If you’re not familiar with the TV show Alias, it aired from 2001 to 2006, was by J.J. Abrams, and starred Jennifer Garner as CIA Double Agent Sydney Bristow. The show was really fun, action packed, and proved Garner was a capable action hero. Since then, she stepped down from action, doing more rom-coms and other styles (Thirteen Going On Thirty is excellent and you should see it if you haven’t). Peppermint marks a return to her action-based roots.
Peppermint follows the story of Riley North, a woman struggling to make ends meet with her husband, Chris, so that they can take care of their little girl, Carly. One day, Riley pisses off the wrong mom in Carly’s scout troop, and that mom calls every other kid in the school to invite them over for a holiday party, knowing Carly’s birthday party is that same day. Because this causes no one to come to Carly’s birthday party, the family heads out to the winter carnival together.

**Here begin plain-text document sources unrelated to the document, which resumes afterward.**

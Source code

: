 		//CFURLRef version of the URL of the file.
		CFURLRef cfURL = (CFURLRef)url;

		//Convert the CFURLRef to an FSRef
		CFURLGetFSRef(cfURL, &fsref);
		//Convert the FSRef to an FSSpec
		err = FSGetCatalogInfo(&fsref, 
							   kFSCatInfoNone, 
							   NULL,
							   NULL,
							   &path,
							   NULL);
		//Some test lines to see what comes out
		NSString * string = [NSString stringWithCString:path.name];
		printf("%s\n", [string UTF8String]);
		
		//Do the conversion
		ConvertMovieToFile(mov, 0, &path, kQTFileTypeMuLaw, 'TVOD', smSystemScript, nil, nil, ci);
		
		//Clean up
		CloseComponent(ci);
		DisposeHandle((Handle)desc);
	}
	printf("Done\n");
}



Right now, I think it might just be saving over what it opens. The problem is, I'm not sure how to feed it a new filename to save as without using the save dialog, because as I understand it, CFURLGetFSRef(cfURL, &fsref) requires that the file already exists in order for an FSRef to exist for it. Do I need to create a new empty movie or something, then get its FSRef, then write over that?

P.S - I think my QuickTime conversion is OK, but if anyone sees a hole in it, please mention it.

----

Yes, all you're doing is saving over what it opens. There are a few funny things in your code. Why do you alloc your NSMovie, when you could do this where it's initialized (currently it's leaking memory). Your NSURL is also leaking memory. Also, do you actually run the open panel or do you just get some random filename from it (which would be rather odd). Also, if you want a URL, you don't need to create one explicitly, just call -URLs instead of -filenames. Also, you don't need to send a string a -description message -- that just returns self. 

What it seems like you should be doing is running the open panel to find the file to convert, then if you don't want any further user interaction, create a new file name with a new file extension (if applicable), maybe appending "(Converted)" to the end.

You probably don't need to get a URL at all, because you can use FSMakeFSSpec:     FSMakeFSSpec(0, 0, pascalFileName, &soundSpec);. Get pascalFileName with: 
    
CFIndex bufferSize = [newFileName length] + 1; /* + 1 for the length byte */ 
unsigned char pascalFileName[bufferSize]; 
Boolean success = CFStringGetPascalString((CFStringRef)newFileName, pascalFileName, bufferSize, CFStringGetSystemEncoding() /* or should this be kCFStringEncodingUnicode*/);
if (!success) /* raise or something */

Unbeknownst to Riley, earlier in the day, Chris had briefly considered taking a ‘job’ from a friend of his who was planning to rob the head of the local arm of a drug cartel. Chris backs out, stating he has too much to live for. Unfortunately, the cartel found out about it and because they hate when people even think about robbing them, they drive-by kill Chris and Carly, while gravely wounding Riley. Riley is able to pick the three hitmen out of a lineup, but things get worse when the corrupt judge and lawyers allow them to get off with zero punishment. Distraught, Riley takes off, heading off the grid and disappearing.
Five years later, Riley comes back – with a vengeance. Having spent the last five years training and preparing, she step by step works her way through cartel members and associates. The three guys who fired on her husband and daughter? Killed and strung up. The corrupt judge who released them? Blown up in his own house. A random drunk on a bus who is mean to his own kid? Beaten, chastised, and intimidated. The Cartel members who were part of the same group? Some are murdered in a piñata factory, and some are murdered at their house. She keeps running through bad guys as the cops try to keep up with her and stop her.

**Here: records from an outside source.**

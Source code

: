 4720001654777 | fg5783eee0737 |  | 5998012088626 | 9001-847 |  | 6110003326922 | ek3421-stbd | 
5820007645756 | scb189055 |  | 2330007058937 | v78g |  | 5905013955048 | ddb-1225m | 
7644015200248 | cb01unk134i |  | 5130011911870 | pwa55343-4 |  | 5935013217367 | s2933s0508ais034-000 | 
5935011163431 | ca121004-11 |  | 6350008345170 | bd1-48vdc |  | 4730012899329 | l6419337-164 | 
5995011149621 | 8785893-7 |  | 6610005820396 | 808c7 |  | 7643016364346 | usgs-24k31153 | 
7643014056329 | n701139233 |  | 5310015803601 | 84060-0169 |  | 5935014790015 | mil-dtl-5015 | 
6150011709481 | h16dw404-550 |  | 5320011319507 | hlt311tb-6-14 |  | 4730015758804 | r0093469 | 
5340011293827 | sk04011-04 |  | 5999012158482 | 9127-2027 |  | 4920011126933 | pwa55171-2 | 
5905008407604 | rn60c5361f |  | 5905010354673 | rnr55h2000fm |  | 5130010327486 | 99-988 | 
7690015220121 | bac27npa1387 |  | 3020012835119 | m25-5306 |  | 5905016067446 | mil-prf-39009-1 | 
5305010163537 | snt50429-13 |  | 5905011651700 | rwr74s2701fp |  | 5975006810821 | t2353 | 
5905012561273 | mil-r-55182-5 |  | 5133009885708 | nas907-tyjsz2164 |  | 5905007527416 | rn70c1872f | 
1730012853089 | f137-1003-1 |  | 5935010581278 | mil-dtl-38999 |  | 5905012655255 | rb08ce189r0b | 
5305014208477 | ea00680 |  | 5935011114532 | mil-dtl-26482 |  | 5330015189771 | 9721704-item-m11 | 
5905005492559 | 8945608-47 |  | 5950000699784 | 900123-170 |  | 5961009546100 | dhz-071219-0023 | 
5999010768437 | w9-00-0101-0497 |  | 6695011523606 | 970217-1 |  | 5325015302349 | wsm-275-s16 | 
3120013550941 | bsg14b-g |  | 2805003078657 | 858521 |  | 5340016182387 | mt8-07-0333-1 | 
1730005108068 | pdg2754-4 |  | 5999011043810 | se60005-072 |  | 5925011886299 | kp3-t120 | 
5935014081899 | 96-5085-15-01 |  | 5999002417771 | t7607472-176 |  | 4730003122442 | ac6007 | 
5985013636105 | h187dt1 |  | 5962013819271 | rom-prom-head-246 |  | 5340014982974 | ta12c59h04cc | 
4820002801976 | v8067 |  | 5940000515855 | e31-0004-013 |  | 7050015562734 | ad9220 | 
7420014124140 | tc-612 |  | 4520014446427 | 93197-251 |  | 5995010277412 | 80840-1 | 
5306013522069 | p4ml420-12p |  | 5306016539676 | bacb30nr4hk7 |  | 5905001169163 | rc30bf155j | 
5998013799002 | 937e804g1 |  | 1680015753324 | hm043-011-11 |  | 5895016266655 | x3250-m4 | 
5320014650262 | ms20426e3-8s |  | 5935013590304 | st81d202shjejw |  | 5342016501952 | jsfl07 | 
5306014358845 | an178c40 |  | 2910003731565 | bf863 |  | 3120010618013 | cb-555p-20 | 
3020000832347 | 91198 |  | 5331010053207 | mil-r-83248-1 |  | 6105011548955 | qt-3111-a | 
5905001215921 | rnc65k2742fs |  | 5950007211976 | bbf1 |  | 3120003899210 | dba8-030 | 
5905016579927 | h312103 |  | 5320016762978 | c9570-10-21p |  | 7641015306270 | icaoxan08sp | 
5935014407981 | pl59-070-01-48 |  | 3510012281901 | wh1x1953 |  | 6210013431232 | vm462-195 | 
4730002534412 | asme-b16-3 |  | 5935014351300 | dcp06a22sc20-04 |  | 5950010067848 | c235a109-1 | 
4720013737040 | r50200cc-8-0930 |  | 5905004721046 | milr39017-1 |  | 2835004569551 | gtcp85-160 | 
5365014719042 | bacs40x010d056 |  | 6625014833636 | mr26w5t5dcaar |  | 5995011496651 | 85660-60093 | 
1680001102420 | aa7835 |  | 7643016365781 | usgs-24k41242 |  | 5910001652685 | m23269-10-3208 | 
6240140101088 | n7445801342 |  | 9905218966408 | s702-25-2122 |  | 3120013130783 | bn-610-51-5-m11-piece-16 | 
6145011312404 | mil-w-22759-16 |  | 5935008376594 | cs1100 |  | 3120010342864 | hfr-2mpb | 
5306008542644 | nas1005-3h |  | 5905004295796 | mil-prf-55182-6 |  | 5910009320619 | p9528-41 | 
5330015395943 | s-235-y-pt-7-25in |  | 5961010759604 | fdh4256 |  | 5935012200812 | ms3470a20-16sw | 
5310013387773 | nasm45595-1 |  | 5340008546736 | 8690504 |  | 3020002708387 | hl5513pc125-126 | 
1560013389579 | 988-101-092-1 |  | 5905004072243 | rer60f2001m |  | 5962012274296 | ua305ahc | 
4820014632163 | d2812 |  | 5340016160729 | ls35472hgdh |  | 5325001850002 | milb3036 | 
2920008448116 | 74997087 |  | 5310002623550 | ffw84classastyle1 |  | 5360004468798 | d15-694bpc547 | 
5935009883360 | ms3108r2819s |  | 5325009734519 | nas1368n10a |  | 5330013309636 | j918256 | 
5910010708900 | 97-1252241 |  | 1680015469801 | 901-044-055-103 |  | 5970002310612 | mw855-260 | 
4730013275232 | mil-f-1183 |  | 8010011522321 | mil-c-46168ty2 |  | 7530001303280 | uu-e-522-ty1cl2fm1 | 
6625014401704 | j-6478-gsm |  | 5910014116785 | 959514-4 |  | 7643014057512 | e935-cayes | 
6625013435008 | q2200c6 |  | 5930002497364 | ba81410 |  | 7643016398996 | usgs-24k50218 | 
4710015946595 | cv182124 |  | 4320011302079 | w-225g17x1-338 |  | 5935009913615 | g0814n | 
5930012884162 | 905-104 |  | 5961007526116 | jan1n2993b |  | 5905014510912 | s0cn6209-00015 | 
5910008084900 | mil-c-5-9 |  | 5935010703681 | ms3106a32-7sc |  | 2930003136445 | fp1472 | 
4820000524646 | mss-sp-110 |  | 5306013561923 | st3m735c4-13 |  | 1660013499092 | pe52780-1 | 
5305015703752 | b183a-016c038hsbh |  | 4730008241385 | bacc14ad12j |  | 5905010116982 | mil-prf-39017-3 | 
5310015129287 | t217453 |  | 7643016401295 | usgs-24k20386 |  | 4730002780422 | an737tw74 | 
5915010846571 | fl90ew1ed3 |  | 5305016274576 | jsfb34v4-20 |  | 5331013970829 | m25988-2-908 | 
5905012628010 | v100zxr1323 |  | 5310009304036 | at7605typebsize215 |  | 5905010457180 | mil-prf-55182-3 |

It’s a really simple story, and it’s executed well. French Director Pierre Morel, who also did Taken and Banlieue B13 (which is really great), drives this very straightforward tale well. Garner is definitely capable, and man – it’s always great to see the bad guys get it.
- Jennifer Garner plays Riley North. She is really fantastic at all Riley’s multiple levels. Once she is left with nothing, she builds herself into a weapon of justice or revenge, depending on your point of view. It’s probably a bit of both. She makes the stunts believable, not to mention the full-out rage.

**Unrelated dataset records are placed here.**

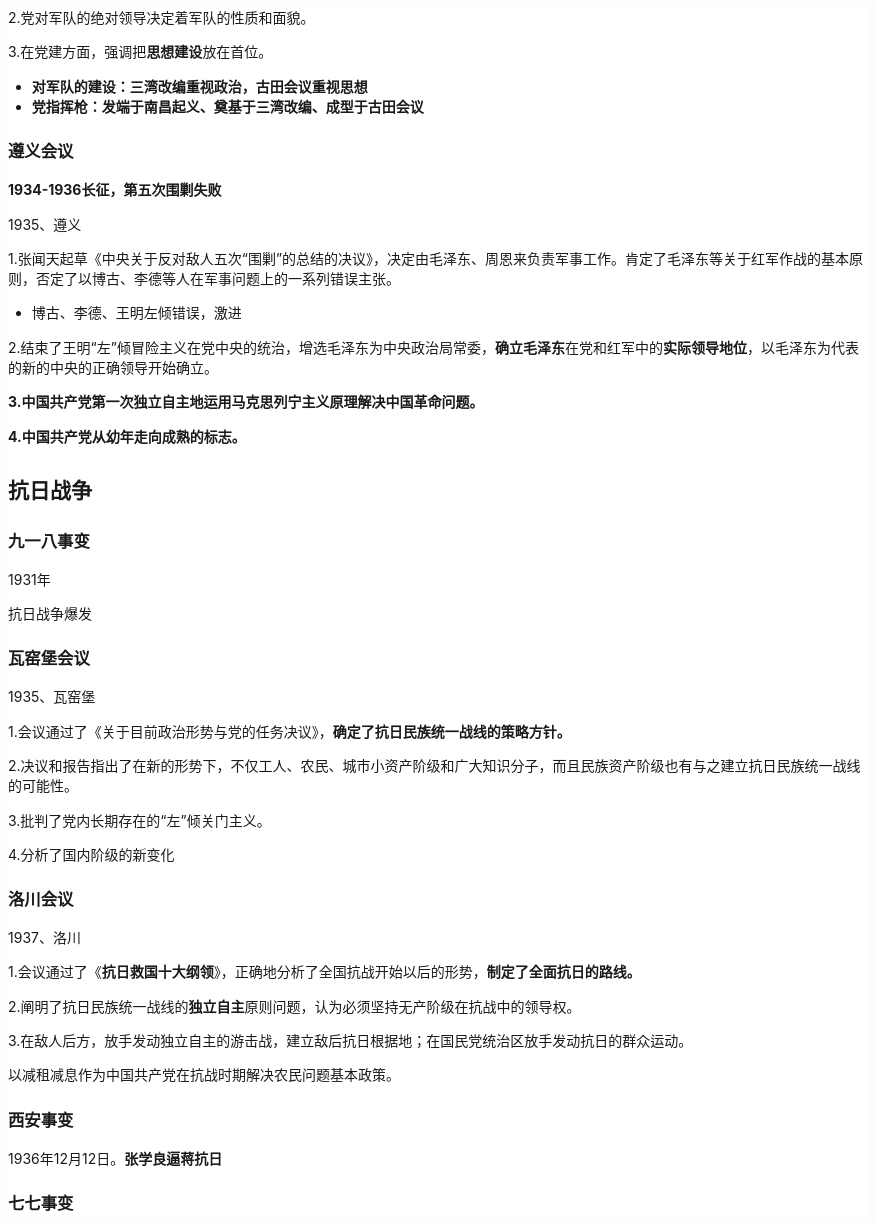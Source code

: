 2.党对军队的绝对领导决定着军队的性质和面貌。

3.在党建方面，强调把**思想建设**放在首位。

- **对军队的建设：三湾改编重视政治，古田会议重视思想**
- **党指挥枪：发端于南昌起义、奠基于三湾改编、成型于古田会议**

### 遵义会议 

**1934-1936长征，第五次围剿失败**

1935、遵义

1.张闻天起草《中央关于反对敌人五次“围剿”的总结的决议》，决定由毛泽东、周恩来负责军事工作。肯定了毛泽东等关于红军作战的基本原则，否定了以博古、李德等人在军事问题上的一系列错误主张。

- 博古、李德、王明左倾错误，激进

2.结束了王明“左”倾冒险主义在党中央的统治，增选毛泽东为中央政治局常委，**确立毛泽东**在党和红军中的**实际领导地位**，以毛泽东为代表的新的中央的正确领导开始确立。

**3.中国共产党第一次独立自主地运用马克思列宁主义原理解决中国革命问题。**

**4.中国共产党从幼年走向成熟的标志。**

## 抗日战争

### 九一八事变

1931年

抗日战争爆发

### 瓦窑堡会议 

1935、瓦窑堡

1.会议通过了《关于目前政治形势与党的任务决议》，**确定了抗日民族统一战线的策略方针。**

2.决议和报告指出了在新的形势下，不仅工人、农民、城市小资产阶级和广大知识分子，而且民族资产阶级也有与之建立抗日民族统一战线的可能性。

3.批判了党内长期存在的“左”倾关门主义。

4.分析了国内阶级的新变化

### 洛川会议 

1937、洛川

1.会议通过了《**抗日救国十大纲领**》，正确地分析了全国抗战开始以后的形势，**制定了全面抗日的路线。**

2.阐明了抗日民族统一战线的**独立自主**原则问题，认为必须坚持无产阶级在抗战中的领导权。

3.在敌人后方，放手发动独立自主的游击战，建立敌后抗日根据地；在国民党统治区放手发动抗日的群众运动。

以减租减息作为中国共产党在抗战时期解决农民问题基本政策。

### 西安事变

1936年12月12日。**张学良逼蒋抗日**

### 七七事变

- John Gallagher Jr. plays Detective Stan Carmichael, the cop who tries to help Riley in the beginning, then catches up with her again in five years.
- John Ortiz plays Detective Moises Beltran, Carmichael’s partner, who spends a suspicious amount of time warning him to avoid going after the cartel.
- Juan Pablo Raba plays Diego Garcia, local head of the cartel – who seems to answer to someone else based in Mexico who we never really get to see. So if Riley were to get away in the end of this, perhaps she and the mystery man would meet up in a sequel.
- Annie Ilonzeh plays FBI Agent Lisa Inman. She and her partner have been keeping loose tabs on Riley in the five missing years, and now that she’s back, they are determined to bring her in before she goes too far.
- Jeff Hephner plays Chris North, who really is only guilty of maybe sort of just thinking about robbing the cartel before he backs out. That was enough to royally piss them off.
- Eddie Shin plays FBI Agent Li, Inman’s partner who has very little to do.
- Method Man plays Narcotics Detective Barker who shows up near the end to help the cops step in and try to stop Riley from killing Garcia so that they can actually arrest him.
Overall, it’s not an original idea, you’ve seen this type of story hundreds of times before. But I don’t ever remember seeing it with a woman in the lead. She does a great job, and it’s hard not to cheer on her brutality as she gets her revenge. I particularly enjoyed her visit to the house of the woman who was so cruel to her and her daughter, “Now I’m going to burn down your house with you in it.”
8 out of 10 – clean, simple, short. Delivers exactly what it promises, and leaves it just open-ended enough.
Bonus – I really do love Thirteen Going on Thirty, it's Big, just with Garner instead of Hanks.